First built in the 17th century as a theatre and dance hall, the 9th arrondissement institution at 8 Rue Faubourg Montmartre was reimagined in the late ‘70s when nightclub magnate Fabrice Emaer—nicknamed “The Prince of the Night,” thanks to his string of exclusive establishments including Le Sept and Le Bronx—gutted the hall’s seating, augmenting the original Art Deco interiors with laser lights and dance music.
Legendary Cuban-born writer DJ Guy Cuevas (who went on to be the artistic director of Paris nightlife establishments Les Bains Douches and Barrio Latino) introduced disco to a crowd of bohemians and fashionistas. A recent auction of Cuevas’s vintage wardrobe at AuctionArt included Yves Saint Laurent, Kenzo, Hermès, Gucci, Louis Vuitton, Pierre Cardin—most of which were gifts from the designers themselves who had frequented Le Palace. Kenzō Takada and Karl Lagerfeld threw couturier balls in the space, and Thierry Mugler designed the crimson tunics with gold Sci-Fi shoulder padding worn by the staff. Prince gave his first concert on French soil there; Bette Midler, Divine and Tom Waits also performed before descending downstairs to party in the private restaurant-club, Le Privilege.
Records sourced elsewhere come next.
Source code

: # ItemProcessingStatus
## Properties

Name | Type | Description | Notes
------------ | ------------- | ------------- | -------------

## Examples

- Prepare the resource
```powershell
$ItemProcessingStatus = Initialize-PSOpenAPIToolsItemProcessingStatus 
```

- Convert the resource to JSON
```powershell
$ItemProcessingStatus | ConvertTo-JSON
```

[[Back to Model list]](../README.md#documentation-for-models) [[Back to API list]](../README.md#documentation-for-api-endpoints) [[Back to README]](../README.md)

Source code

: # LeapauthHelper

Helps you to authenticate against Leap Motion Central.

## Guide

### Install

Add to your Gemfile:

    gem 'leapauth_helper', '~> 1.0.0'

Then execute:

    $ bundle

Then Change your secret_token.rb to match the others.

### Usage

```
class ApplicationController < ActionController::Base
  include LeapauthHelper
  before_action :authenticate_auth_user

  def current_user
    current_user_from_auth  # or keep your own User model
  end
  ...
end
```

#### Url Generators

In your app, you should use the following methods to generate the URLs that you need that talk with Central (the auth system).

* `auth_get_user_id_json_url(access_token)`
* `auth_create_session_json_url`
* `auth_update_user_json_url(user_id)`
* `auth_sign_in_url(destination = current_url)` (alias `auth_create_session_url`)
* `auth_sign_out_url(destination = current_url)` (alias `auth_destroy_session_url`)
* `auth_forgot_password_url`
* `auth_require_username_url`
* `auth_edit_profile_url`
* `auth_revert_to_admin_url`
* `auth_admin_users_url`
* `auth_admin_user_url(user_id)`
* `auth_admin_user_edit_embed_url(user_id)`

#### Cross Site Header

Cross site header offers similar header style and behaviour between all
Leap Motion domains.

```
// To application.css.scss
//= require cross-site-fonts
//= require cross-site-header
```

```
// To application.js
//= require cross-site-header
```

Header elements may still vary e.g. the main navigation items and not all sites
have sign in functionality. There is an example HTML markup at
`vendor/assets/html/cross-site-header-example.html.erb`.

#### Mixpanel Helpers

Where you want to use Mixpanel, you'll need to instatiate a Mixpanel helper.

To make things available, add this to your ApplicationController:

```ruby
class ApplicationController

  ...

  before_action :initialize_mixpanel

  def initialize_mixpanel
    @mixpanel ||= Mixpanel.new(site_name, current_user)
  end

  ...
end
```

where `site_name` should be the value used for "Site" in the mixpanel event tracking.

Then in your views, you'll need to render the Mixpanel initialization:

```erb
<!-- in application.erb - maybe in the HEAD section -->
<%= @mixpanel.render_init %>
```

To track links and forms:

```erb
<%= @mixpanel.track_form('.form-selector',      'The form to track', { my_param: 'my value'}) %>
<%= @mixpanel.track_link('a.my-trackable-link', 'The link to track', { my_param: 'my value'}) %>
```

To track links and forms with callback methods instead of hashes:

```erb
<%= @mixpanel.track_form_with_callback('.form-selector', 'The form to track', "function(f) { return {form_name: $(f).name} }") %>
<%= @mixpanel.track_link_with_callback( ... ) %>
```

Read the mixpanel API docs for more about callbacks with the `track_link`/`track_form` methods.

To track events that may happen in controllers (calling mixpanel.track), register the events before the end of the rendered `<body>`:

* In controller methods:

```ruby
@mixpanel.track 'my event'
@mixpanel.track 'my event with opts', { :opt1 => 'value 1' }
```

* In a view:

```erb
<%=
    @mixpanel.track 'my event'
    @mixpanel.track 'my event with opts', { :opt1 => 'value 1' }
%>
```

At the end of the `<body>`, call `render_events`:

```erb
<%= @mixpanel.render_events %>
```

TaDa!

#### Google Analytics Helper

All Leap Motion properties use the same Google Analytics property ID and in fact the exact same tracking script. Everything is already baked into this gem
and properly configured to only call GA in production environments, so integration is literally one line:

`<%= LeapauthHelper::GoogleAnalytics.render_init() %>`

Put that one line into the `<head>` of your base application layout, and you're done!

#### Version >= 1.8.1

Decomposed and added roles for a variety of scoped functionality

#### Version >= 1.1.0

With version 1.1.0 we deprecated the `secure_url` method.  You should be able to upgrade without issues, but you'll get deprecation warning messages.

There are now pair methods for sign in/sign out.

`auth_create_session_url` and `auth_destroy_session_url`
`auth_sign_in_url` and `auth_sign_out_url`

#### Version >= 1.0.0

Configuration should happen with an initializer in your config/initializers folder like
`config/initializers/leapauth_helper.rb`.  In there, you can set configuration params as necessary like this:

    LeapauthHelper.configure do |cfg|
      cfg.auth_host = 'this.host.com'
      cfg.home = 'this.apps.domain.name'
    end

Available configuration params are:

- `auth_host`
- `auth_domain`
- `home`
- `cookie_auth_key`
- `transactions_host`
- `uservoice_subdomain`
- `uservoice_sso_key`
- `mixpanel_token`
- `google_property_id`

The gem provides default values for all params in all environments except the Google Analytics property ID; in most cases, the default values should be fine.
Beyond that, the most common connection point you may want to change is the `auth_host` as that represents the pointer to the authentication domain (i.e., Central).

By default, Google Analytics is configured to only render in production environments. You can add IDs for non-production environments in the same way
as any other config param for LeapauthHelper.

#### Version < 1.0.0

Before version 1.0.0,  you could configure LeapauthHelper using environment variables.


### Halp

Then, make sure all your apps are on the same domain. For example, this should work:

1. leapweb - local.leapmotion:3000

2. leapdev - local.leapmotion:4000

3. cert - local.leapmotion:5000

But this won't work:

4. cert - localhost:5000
“This is actually a public art, in that it is achieved among the public and not in front of it, and a total art (the old Greek and Wagnerian dream) where scintillation, music and desire unite,” explained semiotician Roland Barthes, in his 1978 review of Le Palace for Vogue Hommes. Here, he describes endless red velvet, aging frescoes and an old stage curtain decorated with vintage ads. Archival footage reveals heaving crowds: designers, models, moguls, actresses, literati, glitterati, mods, club kids, punks, women in suits, men in makeup, white dancing with black, all in a dreamlike array of surrealist costumes. Within its walls, under the laser lights, descending disco balls and dance music, all came together, breaking the social barriers between the “establishment” and the “underground.”
Following the death of impresario and owner Emaer in 1978, Le Palace changed hands ad nauseum and—plagued with drug trafficking charges until it closed for good in 1996— it never managed to achieve the élan it possessed under its founding father. After its closure, it remained occupied by squatters before being purchased and remodelled in 2007 into its current life as a 970-seat theater hall. For now, the closest recreations of the original experience may only be to immerse oneself in Barthes’s recollections:
“Le Palace is not a boîte, a ‘box’, as we French call a nightclub: it collects in an original site pleasures ordinarily dispersed: that of the theatre as an edifice lovingly preserved, the pleasure of what is seen; the excitement of the Modern, the exploration of new visual sensations, due to new technologies; the delight of the dance, the charm of possible meetings. All this combined creates something very old, which is called la Fête and which is quite different from Amusement or Distraction: a whole apparatus of sensations destined to make people happy, for the interval of a night. What is new is this impression of synthesis, of totality, of complexity: I am in a place sufficient unto itself. It is by this supplement that Le Palace is not a simple enterprise but a work, and that those who conceived it may regard themselves with good reason as artists.”
Last night, under Michele’s direction, Le Palace held the new bon ton—the sort of crowd it would attract today, had it remained open under the same auspices of the disco-addled ‘70s.